A indiscutível a indicação do filme “Hereditário” como a melhor opção da programação dos cinemas de Campos, nesta semana, que se inicia nesta quinta-feira (21).
De acordo com a crítica, é difícil expressar tamanha surpresa diante de um filme como “Hereditário”. Dentro de um gênero desgastado como o terror sobrenatural, este projeto comprova que ainda é possível ser profundamente original, combinando elementos típicos com grande pretensão visual e narrativa. Os críticos norte-americanos correram para compará-lo com “O Exorcista” e “O Iluminado”, embora a aproximação não tenha muito sentido — são filmes totalmente diferentes. Ela serve, no entanto, para ressaltar a vontade da crítica de destacar o grande impacto desta obra, e o pressentimento de que “Hereditário” pode marcar uma época, servir de referência, tornar-se um clássico.
Para explicar o que faz do projeto de Ari Aster algo tão diferente da média, vamos por partes, ou melhor, por tópicos. Fuga dos clichês. Esse elemento não é suficiente para que se considere um filme excelente, mas dentro do terror, é indispensável para se sobressair. Não espere jump scares — os tradicionais sustos com seres malignos pulando em frente à câmera e a trilha sonora aumentando o volume para potencializar o impacto. A música não antecipa as ações, não há monstros propriamente ditos, nada de efeitos visuais fáceis. Os “vilões”, caso existam, são apenas os membros da família Graham, constantes vítimas de doenças mentais há gerações, reagindo à morte da matriarca. Ou seja, não existe uma “entidade maligna” vinda de parte alguma como um recurso narrativo fácil, apenas a manifestação extrema de uma dor universal, e passível de identificação com qualquer um.
A reinterpretação do sobrenatural. O núcleo familiar desta história é liderado por Annie (Toni Collette), mulher cuja mãe, filha e pai sofrem ou sofreram de distúrbios psicológicos graves, e por Steve (Gabriel Byrne), homem equilibrado, simples, quase apático. À medida que fenômenos estranhos acontecem ao redor da família, Annie encontra indícios de que possam ser manifestações psicológicas, mas prefere acreditar na leitura paranormal. Steve, por sua vez, encontra cada vez mais indícios sobrenaturais, mas mantém suas crenças científicas e céticas. Eles representam duas maneiras opostas de ler as mesmas imagens, algo que persiste em todo o filme: as perturbadoras cenas de “Hereditário” podem ser a “prova” de uma manifestação sobre-humana, ou a simples metáfora de uma mente perturbada e afetada pelo luto. O filme não possui uma única verdade: ele se oferece como projeto ambíguo, passível de discussão de acordo com as crenças do espectador. Neste sentido, respeita a inteligência do público.

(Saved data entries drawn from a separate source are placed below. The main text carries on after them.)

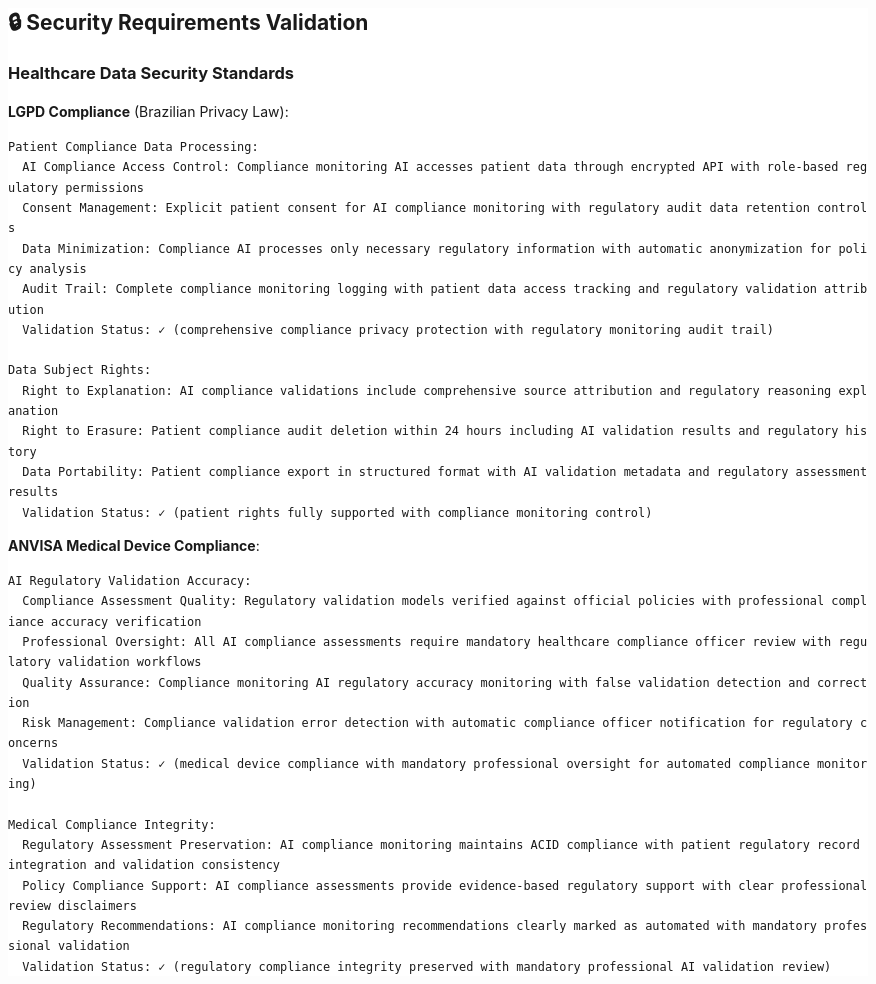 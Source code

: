 ## 🔒 Security Requirements Validation

### Healthcare Data Security Standards

**LGPD Compliance** (Brazilian Privacy Law):

```
Patient Compliance Data Processing:
  AI Compliance Access Control: Compliance monitoring AI accesses patient data through encrypted API with role-based regulatory permissions
  Consent Management: Explicit patient consent for AI compliance monitoring with regulatory audit data retention controls
  Data Minimization: Compliance AI processes only necessary regulatory information with automatic anonymization for policy analysis
  Audit Trail: Complete compliance monitoring logging with patient data access tracking and regulatory validation attribution
  Validation Status: ✓ (comprehensive compliance privacy protection with regulatory monitoring audit trail)

Data Subject Rights:
  Right to Explanation: AI compliance validations include comprehensive source attribution and regulatory reasoning explanation
  Right to Erasure: Patient compliance audit deletion within 24 hours including AI validation results and regulatory history
  Data Portability: Patient compliance export in structured format with AI validation metadata and regulatory assessment results
  Validation Status: ✓ (patient rights fully supported with compliance monitoring control)
```

**ANVISA Medical Device Compliance**:

```
AI Regulatory Validation Accuracy:
  Compliance Assessment Quality: Regulatory validation models verified against official policies with professional compliance accuracy verification
  Professional Oversight: All AI compliance assessments require mandatory healthcare compliance officer review with regulatory validation workflows
  Quality Assurance: Compliance monitoring AI regulatory accuracy monitoring with false validation detection and correction
  Risk Management: Compliance validation error detection with automatic compliance officer notification for regulatory concerns
  Validation Status: ✓ (medical device compliance with mandatory professional oversight for automated compliance monitoring)

Medical Compliance Integrity:
  Regulatory Assessment Preservation: AI compliance monitoring maintains ACID compliance with patient regulatory record integration and validation consistency
  Policy Compliance Support: AI compliance assessments provide evidence-based regulatory support with clear professional review disclaimers
  Regulatory Recommendations: AI compliance monitoring recommendations clearly marked as automated with mandatory professional validation
  Validation Status: ✓ (regulatory compliance integrity preserved with mandatory professional AI validation review)
```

O poder da sugestão. Algo que o projeto compreende brilhantemente é a importância de apelar para o imaginário de atrocidades que toda a pessoa possui em si. A cada cena assustadora — sempre metafórica, poética, próxima do pesadelo — outra é apenas sugerida em metáforas ou diálogos. Depois de nos posicionar junto da protagonista Annie, somos levados a questionar seus atos passados, e também a veracidade de seu ponto de vista. Ela estaria ficando louca? Sua visão de mundo é confiável? As confissões em um grupo de ajuda e as conversas com a amiga Joan (Ann Dowd) atingem um tom de perversidade muito mais forte do que teriam caso fossem mostradas. Ari Aster compreende algo que franquias como “Jogos Mortais” nunca entenderam: se você mostra demais, e repete morte após morte, o resultado é a anestesia do espectador. As diversas cenas de morte em “Hereditário” plantam dúvidas, mesmo diante da prova em imagens. Vale a conferida.
Continuam em exibição “Gnomeu e Julieta: O Mistério do Jardim”, “Jurassic World: Reino Ameaçado”, “Deadpool 2”, “O Processo”, “Não Se Aceitam Devoluções”, “Oito Mulheres e Um Segredo” e “Do Jeito que Elas Querem”. (A.N.) (C.C.F.)